“崔夫人不必如此推脱周旋了。实不相瞒,我觉著,今日请来的这两位女医,很好。能说,也能做,比之前那些要么支支吾吾、要么满口胡言的强多了。”

“我瞧著,她们倒是我寻了这许久的大夫里,最有希望、也最对我脾性能治好老夫人的了。你此刻再说要把人收回去,那我可不依了。”

唐玉在廊下暗暗听著,心中感慨。

果然,人有没有靠山,底气是天壤之別。

崔静徽一来,高敏的態度便软化了不止三分,至少肯讲道理、肯给面子了。

不过,崔静徽闻言,並未立刻应承,而是微微蹙眉,露出恰到好处的担忧:

“能得夫人青眼,是她们的造化。只是……她们才疏学浅乃是实情,万一……我是说万一,未能如夫人所愿,或是诊治中出了什么岔子,闯下祸事……我们侯府,实在是担待不起啊。”

高敏看著崔静徽那副“怕担责任”的模样,心下明了,冷哼一声,挑明了说道:

“我知晓你什么意思。不就是想听我一句准话,要个保证么?”

她顿了顿,咬了咬牙,似乎下定了某种决心,嘆了口气,道:

“罢了。看在你亲自前来的份上,也看在那两位娘子……確有几分真见识的份上。我高敏今日便把话放在这里——我信她们能尽心为老夫人医治。若最终未能如愿……”

她又顿了一下,才从牙缝里挤出一句:

“只要她们是尽了心、用了力的,我高家,也自不会怪罪到她们头上,更不会牵连慈幼堂与你侯府。这总行了吧?”

崔静徽闻言,眼底深处那抹紧绷终於悄然散去。

她脸上绽开真切的笑意,起身对著高敏郑重一福:

“夫人仁善明理,心胸宽广,静徽代她们二人,谢过夫人了!老夫人洪福齐天,定能早日康復。”

得了高敏在崔静徽面前的亲口保证,虽不知这保证能有几分效用,但至少是一道明面上的护身符。

唐玉和林娘子在廊下听得清清楚楚,彼此对视,都从对方眼中看到了如释重负。

这条小命,还有慈幼堂,总算是暂时保住了吧?

想来日后在这高府行走,不至於动輒被打断手脚、丟了性命了。

厅內,气氛明显缓和。

崔静徽与高敏的话题,已从方才的针锋相对,转到了寻常的世家寒暄,甚至说起了各自家中的孩子,语声渐渐轻鬆。
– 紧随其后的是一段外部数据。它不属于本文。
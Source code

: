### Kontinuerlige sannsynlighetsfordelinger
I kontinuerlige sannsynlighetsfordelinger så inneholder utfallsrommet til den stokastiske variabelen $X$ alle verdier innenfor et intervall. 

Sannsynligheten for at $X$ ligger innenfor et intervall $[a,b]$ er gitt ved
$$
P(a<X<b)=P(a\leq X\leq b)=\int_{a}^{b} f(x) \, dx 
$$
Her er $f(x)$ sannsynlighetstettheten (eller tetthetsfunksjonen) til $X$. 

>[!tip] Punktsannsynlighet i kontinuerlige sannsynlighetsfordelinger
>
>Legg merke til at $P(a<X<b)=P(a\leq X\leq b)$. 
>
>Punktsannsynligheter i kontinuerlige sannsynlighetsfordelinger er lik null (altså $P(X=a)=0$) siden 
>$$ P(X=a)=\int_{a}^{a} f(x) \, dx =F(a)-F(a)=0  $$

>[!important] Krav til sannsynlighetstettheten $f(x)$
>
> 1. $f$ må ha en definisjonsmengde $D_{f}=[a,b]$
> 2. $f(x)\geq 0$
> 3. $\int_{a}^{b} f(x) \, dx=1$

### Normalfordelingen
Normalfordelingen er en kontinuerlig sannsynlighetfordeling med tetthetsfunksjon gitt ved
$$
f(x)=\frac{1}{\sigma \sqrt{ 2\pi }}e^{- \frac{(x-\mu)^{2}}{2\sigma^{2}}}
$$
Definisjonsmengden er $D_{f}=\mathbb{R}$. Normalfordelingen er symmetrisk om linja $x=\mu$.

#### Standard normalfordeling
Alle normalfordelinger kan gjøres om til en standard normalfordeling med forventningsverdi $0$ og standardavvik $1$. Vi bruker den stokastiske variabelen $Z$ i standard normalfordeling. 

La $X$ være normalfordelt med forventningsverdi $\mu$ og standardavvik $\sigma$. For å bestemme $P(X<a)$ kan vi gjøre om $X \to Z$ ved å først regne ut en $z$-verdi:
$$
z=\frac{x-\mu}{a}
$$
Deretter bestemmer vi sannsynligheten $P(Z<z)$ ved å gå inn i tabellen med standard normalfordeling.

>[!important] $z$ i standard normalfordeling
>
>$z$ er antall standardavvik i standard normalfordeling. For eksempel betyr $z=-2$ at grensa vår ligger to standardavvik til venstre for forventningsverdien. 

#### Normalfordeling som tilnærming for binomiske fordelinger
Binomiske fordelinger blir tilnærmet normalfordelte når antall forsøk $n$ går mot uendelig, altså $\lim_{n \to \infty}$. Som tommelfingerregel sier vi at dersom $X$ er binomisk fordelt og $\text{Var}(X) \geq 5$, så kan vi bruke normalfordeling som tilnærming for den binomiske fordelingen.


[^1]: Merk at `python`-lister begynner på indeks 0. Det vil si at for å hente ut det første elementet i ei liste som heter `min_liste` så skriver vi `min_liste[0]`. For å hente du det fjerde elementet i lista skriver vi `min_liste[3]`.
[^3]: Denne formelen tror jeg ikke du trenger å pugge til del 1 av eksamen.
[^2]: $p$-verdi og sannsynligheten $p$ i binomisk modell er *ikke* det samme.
唐玉紧绷的心弦终於得以稍弛,又有閒暇,这才有閒心去打量周遭。

高家这院落著实豪奢,目光所及,奇花异草,名木嘉树,假山层叠,小桥流水,无一处不精,无一处不显摆著泼天的富贵。

她的目光漫无目的地游移,掠过精致的亭台,最终落在了院子东北角。

那里矗立著一棵极为高大的梧桐树,时值夏初,树冠依然鬱鬱葱葱,茂密如盖。

一阵风过,宽大的叶片相互摩擦,发出海浪般“沙沙”的声响,在寂静的庭院里显得格外清晰。
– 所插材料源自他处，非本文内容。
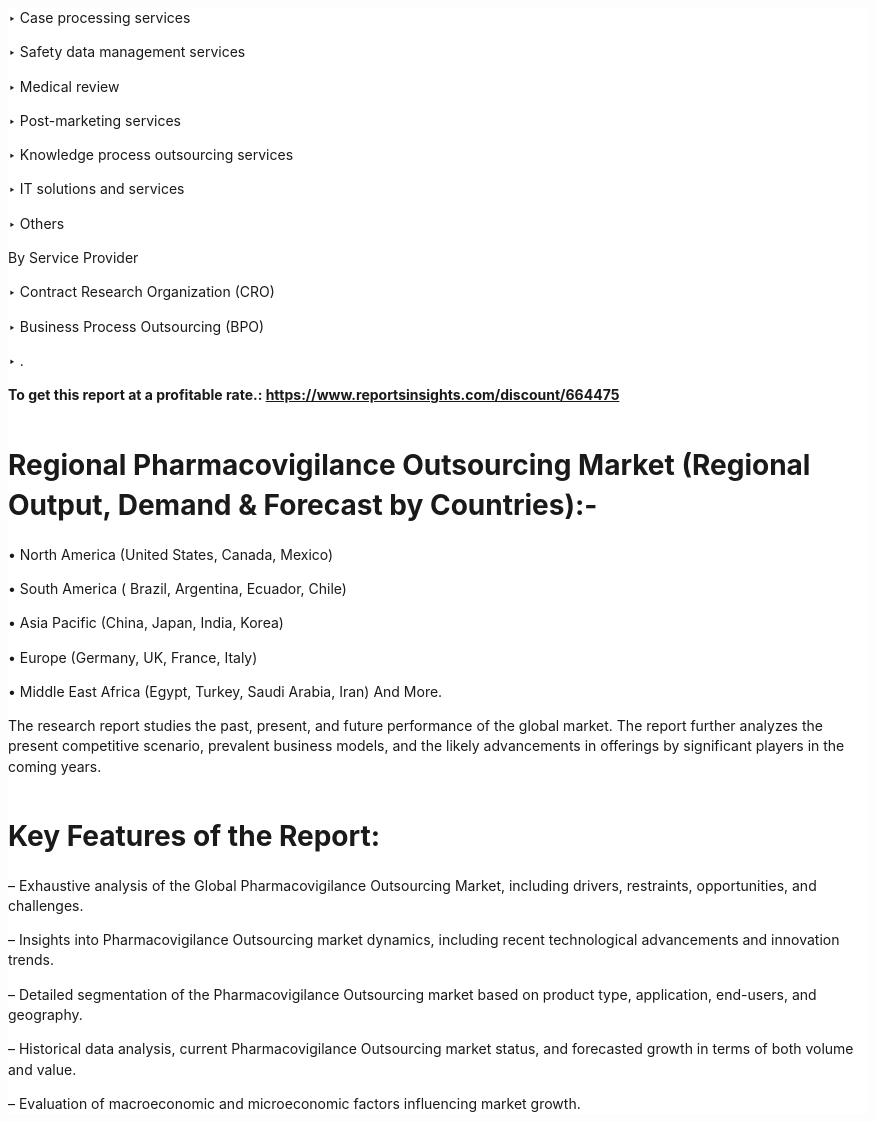 ‣  Case processing services

‣  Safety data management services

‣  Medical review

‣ Post-marketing services

‣  Knowledge process outsourcing services

‣  IT solutions and services

‣ Others


By Service Provider

‣ Contract Research Organization (CRO)

‣ Business Process Outsourcing (BPO)

‣ .

<strong>To get this report at a profitable rate.: <a href=https://www.reportsinsights.com/discount/664475>https://www.reportsinsights.com/discount/664475</a></strong>

# <strong>Regional Pharmacovigilance Outsourcing Market (Regional Output, Demand &amp; Forecast by Countries):-</strong>

• North America (United States, Canada, Mexico)

• South America ( Brazil, Argentina, Ecuador, Chile)

• Asia Pacific (China, Japan, India, Korea)

• Europe (Germany, UK, France, Italy)

• Middle East Africa (Egypt, Turkey, Saudi Arabia, Iran) And More.

The research report studies the past, present, and future performance of the global market. The report further analyzes the present competitive scenario, prevalent business models, and the likely advancements in offerings by significant players in the coming years.

# <strong>Key Features of the Report:</strong>

– Exhaustive analysis of the Global Pharmacovigilance Outsourcing Market, including drivers, restraints, opportunities, and challenges.

– Insights into Pharmacovigilance Outsourcing market dynamics, including recent technological advancements and innovation trends.

– Detailed segmentation of the Pharmacovigilance Outsourcing market based on product type, application, end-users, and geography.

– Historical data analysis, current Pharmacovigilance Outsourcing market status, and forecasted growth in terms of both volume and value.

– Evaluation of macroeconomic and microeconomic factors influencing market growth.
唐玉怔怔地望著那隨风摇曳的浓绿树冠,看著阳光在叶隙间跳跃闪烁,心神有片刻的放空。

忽然——

她的目光猛地一凝,瞳孔骤然收缩!

就在那茂密得几乎不透风的梧桐树冠深处,枝叶掩映之下,似乎……隱约藏著一个人影!

距离颇远,又被层层叠叠的树叶遮挡,看不真切。

但那人影的轮廓,以及露出的一小截深色的衣料和沉稳的姿態……

风吹叶动,光影变幻。

某一瞬间,枝叶的缝隙恰好错开,天光漏下,隱约照亮了那藏匿者小半边模糊的侧脸轮廓,和挺拔如松的肩背线条。

唐玉盯著那人影,眼睛渐渐眯起。

那身影……那轮廓……

怎么会越看越……熟悉?

难道是……江凌川?!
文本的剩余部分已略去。